━━━━━ Data supplied ━━━━━
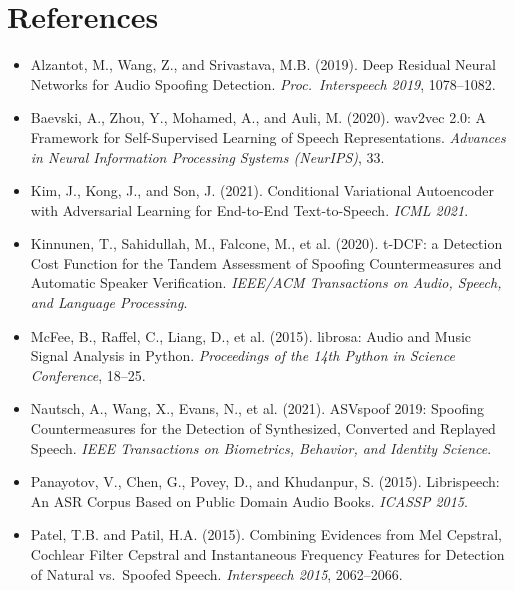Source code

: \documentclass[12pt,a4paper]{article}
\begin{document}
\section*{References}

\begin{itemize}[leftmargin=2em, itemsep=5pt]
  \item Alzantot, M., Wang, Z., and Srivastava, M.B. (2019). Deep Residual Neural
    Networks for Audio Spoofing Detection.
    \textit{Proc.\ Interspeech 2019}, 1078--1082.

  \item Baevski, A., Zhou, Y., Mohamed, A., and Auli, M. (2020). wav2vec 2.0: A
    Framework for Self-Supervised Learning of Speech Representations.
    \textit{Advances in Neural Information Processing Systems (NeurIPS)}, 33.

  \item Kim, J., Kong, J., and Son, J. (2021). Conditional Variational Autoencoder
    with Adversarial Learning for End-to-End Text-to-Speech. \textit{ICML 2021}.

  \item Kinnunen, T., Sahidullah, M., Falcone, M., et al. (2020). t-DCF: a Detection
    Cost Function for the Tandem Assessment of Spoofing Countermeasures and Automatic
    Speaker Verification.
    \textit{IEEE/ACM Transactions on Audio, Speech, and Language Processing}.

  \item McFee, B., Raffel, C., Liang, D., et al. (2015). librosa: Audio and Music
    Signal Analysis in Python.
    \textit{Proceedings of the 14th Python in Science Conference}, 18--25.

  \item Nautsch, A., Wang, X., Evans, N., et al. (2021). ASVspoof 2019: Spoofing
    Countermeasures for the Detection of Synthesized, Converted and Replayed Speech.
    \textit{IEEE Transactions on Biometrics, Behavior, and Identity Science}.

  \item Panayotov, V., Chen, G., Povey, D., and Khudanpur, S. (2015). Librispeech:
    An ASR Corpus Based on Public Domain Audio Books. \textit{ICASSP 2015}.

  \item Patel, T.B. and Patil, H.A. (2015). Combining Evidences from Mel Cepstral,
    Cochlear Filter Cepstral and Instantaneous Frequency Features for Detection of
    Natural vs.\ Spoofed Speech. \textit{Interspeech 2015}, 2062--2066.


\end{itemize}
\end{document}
━━━━━
━━━━━ Data supplied ━━━━━
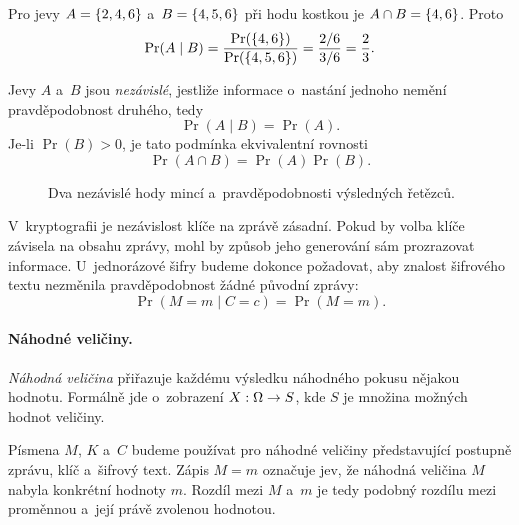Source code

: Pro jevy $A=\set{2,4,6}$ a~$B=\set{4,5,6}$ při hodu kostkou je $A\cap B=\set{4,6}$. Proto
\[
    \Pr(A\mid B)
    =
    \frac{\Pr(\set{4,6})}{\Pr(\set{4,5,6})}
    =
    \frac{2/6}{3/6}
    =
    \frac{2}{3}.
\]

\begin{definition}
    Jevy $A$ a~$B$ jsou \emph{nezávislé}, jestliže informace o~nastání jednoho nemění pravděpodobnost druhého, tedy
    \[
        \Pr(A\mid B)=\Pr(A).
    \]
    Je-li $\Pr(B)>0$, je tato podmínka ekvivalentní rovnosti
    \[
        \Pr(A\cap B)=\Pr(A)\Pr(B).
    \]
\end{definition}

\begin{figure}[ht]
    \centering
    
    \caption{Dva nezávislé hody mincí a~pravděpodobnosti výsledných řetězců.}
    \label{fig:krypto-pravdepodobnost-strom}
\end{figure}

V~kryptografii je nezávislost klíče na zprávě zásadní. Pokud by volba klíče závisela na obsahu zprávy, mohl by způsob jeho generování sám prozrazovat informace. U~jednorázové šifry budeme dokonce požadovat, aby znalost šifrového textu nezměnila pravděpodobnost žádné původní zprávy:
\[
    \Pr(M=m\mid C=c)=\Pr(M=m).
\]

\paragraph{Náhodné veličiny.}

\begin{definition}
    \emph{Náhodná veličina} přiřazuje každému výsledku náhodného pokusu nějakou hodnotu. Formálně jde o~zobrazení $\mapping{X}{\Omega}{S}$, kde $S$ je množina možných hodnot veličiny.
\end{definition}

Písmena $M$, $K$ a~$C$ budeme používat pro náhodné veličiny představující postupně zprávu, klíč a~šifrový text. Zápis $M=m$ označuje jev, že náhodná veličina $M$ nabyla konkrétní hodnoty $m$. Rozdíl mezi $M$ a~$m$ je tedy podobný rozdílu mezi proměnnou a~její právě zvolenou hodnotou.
━━━━━
• [Task statement]: Every line of the material above that has the string "Countermeasures" needs pulling out.

• [Task response]:
    Cost Function for the Tandem Assessment of Spoofing Countermeasures and Automatic
    Countermeasures for the Detection of Synthesized, Converted and Replayed Speech.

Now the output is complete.